# What needs to be done
Read the listing below and copy out each line where the word "librerías" occurs.
Data to examine Start Marker
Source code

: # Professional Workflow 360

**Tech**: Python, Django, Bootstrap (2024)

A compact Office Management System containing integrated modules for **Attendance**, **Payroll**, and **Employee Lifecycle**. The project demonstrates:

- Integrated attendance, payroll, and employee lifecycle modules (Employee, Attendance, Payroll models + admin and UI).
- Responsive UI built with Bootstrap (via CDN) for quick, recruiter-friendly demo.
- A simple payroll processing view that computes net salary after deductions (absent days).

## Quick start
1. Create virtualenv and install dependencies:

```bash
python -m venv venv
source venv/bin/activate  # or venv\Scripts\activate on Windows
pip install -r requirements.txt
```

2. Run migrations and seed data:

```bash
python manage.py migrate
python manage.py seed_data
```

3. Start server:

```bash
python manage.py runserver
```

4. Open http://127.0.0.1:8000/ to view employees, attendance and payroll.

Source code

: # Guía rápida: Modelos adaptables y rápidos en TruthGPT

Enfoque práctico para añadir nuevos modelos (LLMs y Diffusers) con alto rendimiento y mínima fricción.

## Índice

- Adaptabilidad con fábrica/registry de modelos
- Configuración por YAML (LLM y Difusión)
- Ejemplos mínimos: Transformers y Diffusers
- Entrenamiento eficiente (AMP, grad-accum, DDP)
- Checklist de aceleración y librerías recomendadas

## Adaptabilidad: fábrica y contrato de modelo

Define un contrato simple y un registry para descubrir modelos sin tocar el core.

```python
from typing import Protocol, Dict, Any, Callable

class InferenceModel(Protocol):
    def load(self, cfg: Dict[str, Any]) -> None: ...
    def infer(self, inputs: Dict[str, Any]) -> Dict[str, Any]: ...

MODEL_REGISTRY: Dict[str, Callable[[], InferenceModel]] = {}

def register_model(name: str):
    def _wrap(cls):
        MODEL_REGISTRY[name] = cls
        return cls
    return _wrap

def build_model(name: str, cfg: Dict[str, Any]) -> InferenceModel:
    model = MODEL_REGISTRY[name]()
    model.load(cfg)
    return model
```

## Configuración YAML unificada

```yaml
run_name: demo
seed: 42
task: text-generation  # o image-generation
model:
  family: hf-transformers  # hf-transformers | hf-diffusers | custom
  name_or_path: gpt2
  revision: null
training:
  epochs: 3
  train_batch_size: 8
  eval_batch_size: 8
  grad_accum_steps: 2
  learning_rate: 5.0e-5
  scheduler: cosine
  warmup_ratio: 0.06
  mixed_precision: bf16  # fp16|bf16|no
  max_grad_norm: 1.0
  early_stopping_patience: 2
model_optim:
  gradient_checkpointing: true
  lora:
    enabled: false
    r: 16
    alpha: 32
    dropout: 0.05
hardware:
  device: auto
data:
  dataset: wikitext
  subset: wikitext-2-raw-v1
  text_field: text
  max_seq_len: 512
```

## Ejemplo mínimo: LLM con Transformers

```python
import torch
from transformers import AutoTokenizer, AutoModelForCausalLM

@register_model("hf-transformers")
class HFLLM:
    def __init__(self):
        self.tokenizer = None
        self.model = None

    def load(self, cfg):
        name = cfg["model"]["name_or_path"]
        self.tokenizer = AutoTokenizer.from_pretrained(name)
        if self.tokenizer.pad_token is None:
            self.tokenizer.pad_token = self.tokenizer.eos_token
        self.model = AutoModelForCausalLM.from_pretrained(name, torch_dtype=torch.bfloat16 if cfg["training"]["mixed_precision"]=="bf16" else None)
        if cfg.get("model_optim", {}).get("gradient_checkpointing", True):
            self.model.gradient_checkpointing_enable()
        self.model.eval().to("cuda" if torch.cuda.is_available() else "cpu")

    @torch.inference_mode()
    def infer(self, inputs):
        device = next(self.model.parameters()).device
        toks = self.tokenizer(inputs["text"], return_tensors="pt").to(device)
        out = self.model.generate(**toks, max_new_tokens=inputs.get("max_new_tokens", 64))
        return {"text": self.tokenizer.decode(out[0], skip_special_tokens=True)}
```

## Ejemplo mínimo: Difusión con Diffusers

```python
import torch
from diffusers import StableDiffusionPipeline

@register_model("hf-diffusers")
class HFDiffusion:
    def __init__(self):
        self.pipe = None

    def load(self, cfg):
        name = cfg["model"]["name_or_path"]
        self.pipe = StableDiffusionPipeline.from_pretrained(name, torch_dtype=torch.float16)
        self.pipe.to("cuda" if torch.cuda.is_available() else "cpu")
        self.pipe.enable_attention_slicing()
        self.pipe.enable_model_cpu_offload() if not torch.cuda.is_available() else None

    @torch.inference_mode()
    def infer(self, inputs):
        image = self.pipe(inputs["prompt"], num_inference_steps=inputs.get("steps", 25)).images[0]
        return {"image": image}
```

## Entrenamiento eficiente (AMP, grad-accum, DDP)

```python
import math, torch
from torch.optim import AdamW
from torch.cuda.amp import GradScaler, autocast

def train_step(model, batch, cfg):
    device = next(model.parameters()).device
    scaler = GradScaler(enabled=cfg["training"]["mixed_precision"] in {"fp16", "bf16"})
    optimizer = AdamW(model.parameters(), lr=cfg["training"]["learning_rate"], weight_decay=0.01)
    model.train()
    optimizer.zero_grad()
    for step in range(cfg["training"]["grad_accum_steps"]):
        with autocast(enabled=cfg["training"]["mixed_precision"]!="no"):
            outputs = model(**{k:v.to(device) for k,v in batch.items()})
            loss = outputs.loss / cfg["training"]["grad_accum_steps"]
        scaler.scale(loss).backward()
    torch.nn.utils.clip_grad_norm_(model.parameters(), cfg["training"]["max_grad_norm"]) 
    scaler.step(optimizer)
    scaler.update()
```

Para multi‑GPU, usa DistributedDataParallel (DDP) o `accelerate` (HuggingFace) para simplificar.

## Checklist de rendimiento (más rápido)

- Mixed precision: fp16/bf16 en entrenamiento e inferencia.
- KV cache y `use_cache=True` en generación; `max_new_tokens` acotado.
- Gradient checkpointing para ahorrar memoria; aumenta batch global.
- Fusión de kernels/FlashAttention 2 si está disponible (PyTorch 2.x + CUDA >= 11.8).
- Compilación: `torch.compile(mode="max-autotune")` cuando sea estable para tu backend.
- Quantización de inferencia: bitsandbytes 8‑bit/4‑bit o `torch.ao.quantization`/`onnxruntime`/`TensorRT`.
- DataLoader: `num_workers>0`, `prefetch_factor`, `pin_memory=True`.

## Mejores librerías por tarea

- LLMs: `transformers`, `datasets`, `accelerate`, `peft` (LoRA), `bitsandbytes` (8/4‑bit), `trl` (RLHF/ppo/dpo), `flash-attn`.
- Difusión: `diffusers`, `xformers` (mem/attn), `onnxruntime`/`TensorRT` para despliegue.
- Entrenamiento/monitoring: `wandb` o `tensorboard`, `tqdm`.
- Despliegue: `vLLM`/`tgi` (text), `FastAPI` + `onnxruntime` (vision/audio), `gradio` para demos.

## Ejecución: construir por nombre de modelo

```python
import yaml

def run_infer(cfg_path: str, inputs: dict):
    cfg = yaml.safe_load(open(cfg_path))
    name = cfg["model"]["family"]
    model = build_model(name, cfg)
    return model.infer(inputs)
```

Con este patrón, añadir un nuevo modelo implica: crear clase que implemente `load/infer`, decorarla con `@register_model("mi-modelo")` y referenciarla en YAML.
Data to examine End Marker
Data to examine Start Marker
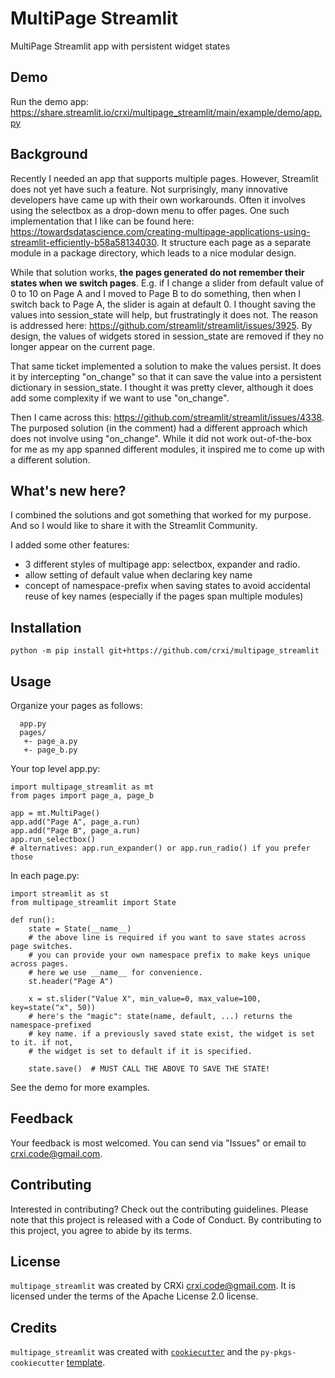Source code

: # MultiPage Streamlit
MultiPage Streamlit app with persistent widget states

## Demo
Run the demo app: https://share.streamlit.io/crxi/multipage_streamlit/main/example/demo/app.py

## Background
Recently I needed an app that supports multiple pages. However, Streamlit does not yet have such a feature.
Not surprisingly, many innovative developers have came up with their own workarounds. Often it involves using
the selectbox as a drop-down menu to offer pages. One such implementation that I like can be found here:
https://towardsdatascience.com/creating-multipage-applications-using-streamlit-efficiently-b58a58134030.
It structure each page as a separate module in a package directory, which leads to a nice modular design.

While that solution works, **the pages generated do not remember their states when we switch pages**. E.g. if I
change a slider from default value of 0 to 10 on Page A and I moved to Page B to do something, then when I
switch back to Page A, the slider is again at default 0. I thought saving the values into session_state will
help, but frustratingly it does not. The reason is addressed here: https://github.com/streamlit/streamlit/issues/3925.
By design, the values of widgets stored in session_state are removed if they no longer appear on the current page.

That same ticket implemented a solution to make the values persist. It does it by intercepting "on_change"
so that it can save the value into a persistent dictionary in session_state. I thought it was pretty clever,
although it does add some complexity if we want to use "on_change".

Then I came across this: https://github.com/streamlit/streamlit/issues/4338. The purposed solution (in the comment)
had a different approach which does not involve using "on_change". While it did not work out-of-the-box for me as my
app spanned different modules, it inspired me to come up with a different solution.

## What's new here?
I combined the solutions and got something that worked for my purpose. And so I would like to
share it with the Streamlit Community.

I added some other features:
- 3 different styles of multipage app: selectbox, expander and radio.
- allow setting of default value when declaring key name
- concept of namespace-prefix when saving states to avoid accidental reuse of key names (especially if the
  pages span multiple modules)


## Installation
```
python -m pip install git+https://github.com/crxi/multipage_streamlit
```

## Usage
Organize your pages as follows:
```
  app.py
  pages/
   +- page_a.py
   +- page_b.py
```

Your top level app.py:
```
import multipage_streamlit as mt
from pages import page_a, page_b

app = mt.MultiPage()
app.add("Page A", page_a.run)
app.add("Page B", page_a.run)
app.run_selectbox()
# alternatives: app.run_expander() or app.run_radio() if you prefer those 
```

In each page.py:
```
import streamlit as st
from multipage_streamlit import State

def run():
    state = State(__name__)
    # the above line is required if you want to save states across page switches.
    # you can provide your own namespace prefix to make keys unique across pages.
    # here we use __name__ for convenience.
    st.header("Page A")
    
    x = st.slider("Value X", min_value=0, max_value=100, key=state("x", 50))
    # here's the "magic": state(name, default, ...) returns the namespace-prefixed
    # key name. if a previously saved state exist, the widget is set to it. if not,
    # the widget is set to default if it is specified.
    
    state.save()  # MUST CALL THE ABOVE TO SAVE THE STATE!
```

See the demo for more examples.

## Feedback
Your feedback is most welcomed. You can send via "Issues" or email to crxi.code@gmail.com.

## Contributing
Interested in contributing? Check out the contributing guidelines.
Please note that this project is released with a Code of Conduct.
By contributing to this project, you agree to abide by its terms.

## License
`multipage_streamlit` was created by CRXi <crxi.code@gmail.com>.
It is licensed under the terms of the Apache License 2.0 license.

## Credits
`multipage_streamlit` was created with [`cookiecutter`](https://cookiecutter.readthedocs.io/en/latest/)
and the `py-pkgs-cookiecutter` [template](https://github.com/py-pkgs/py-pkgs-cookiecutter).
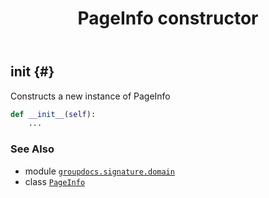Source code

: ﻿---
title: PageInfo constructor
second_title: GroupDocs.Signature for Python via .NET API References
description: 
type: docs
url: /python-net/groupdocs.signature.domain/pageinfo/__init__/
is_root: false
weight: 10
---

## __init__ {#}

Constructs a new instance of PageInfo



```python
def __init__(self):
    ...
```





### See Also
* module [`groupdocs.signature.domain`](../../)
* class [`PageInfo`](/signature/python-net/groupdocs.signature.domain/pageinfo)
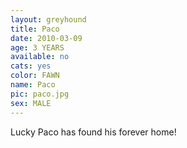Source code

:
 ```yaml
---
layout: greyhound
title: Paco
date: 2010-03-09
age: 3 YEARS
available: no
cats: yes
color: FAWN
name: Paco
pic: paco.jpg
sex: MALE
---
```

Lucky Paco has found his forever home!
Data to examine End Marker
# Task answer
- Checklist de aceleración y librerías recomendadas
## Mejores librerías por tarea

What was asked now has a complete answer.